* [BRIEF]: Note each line in the data holding the string "because" and report it.

+ + + +

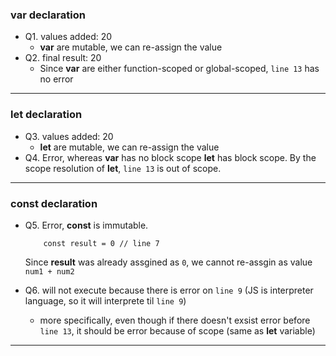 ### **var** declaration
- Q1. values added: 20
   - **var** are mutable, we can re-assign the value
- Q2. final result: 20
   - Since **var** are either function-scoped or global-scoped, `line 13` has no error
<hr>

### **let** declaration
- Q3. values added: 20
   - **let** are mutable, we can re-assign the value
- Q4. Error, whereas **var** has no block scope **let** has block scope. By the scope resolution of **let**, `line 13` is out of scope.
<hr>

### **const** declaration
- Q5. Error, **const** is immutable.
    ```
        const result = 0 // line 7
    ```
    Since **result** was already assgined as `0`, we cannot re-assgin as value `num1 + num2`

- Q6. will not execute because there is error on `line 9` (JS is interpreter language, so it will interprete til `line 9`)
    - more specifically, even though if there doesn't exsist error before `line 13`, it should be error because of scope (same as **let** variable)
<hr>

+ + + +

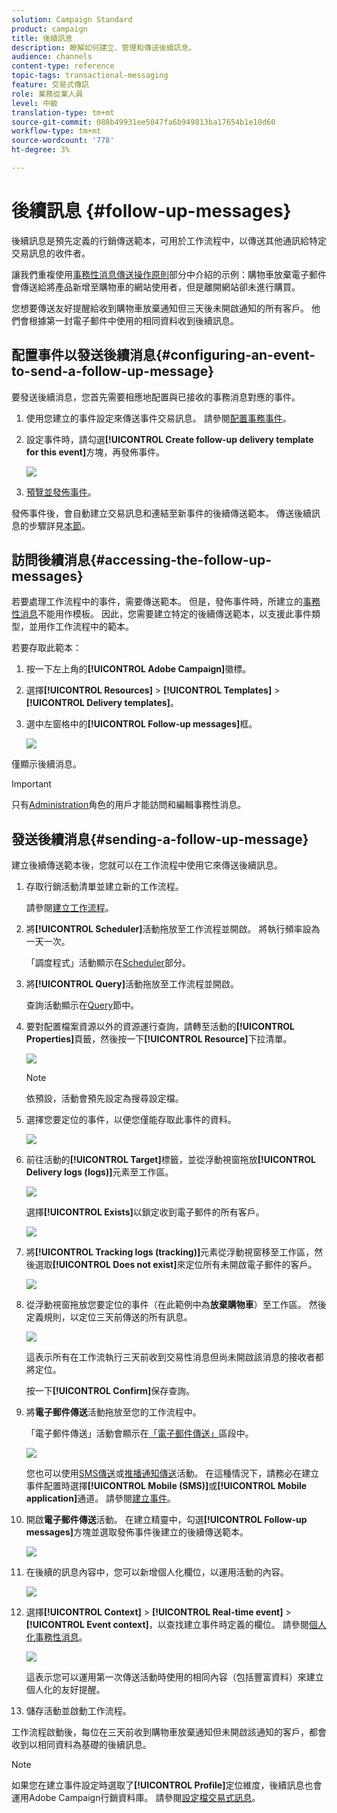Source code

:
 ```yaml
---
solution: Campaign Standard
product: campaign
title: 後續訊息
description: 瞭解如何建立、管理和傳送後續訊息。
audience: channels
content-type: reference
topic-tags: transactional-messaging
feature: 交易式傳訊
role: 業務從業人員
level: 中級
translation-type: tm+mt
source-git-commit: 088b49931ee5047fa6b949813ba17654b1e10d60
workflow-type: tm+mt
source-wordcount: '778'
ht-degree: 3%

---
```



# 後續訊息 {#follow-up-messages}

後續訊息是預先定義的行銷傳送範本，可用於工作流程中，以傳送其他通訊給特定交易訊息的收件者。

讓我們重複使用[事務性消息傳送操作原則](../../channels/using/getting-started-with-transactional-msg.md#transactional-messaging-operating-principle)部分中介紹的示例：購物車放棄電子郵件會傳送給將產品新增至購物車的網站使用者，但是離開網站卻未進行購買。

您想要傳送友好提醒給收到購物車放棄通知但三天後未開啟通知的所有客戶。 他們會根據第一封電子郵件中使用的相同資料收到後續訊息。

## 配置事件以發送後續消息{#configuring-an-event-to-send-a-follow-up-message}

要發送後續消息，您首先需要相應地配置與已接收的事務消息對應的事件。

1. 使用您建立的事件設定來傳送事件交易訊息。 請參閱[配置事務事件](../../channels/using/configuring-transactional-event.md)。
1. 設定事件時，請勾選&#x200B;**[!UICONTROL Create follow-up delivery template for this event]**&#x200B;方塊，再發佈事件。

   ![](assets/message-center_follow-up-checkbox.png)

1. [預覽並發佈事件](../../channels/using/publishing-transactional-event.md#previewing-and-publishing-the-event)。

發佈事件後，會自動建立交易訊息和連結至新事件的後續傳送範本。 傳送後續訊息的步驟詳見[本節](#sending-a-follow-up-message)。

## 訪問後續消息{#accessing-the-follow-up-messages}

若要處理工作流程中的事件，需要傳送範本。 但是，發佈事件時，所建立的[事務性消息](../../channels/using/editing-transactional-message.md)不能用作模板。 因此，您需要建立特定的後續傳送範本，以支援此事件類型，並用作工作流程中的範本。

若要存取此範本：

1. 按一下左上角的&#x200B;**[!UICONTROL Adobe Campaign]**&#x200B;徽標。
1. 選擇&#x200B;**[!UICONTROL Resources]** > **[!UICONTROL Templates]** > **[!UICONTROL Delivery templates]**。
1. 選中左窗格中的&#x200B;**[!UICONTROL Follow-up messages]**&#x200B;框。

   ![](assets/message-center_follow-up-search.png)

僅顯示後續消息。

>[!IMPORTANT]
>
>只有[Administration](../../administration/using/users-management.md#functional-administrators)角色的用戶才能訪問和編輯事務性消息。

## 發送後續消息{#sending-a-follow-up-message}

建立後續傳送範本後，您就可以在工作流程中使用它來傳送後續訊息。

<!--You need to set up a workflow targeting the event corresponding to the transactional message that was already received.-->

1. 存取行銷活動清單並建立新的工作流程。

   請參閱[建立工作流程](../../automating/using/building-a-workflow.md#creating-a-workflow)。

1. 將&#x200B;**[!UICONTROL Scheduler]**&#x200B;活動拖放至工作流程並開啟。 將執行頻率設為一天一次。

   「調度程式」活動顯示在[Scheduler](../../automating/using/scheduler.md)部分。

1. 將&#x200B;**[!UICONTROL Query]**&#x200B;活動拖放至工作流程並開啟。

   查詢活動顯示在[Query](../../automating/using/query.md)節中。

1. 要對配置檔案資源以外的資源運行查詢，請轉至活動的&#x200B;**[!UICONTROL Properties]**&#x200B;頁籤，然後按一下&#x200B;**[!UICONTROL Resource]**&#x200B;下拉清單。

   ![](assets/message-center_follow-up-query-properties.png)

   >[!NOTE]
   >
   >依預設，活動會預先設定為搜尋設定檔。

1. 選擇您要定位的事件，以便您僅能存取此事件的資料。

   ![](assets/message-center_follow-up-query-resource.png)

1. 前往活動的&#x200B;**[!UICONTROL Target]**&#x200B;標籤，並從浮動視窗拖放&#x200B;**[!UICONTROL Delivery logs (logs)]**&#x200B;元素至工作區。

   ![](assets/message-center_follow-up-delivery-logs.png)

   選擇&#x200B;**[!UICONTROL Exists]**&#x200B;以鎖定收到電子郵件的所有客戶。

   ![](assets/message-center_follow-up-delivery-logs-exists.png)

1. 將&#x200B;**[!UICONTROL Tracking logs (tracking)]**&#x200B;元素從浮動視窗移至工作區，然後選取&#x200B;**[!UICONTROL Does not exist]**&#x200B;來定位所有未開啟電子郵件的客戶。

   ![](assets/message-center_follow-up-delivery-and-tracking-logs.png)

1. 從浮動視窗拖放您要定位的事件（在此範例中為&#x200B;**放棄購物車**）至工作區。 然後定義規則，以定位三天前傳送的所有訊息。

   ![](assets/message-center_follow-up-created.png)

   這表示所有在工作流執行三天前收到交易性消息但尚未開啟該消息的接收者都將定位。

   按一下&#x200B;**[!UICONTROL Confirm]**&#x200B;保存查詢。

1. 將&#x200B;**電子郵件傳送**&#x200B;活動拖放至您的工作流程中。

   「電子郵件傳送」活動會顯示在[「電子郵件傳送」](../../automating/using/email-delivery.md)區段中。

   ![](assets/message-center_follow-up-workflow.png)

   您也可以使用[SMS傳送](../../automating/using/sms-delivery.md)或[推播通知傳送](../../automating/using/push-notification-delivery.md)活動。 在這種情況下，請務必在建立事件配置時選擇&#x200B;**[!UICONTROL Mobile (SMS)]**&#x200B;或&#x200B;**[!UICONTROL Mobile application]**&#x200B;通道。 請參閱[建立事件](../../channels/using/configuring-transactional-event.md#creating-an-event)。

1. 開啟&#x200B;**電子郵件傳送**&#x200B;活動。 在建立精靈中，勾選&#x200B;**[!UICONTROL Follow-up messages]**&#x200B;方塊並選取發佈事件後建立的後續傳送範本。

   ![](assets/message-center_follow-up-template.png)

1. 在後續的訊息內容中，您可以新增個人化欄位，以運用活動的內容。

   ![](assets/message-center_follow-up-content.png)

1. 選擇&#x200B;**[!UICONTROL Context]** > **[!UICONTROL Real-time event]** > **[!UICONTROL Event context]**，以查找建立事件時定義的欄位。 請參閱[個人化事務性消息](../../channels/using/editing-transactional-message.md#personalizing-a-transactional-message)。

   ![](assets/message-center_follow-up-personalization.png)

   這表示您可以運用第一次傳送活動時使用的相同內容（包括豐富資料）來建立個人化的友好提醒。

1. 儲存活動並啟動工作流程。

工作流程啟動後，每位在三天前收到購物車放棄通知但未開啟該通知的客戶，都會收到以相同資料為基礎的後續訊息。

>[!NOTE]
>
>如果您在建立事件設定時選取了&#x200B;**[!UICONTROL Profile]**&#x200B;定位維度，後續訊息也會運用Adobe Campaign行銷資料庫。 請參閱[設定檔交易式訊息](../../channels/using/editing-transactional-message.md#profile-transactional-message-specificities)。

+ + + +

* [EXERCISE SOLUTION]:
- Q6. will not execute because there is error on `line 9` (JS is interpreter language, so it will interprete til `line 9`)
    - more specifically, even though if there doesn't exsist error before `line 13`, it should be error because of scope (same as **let** variable)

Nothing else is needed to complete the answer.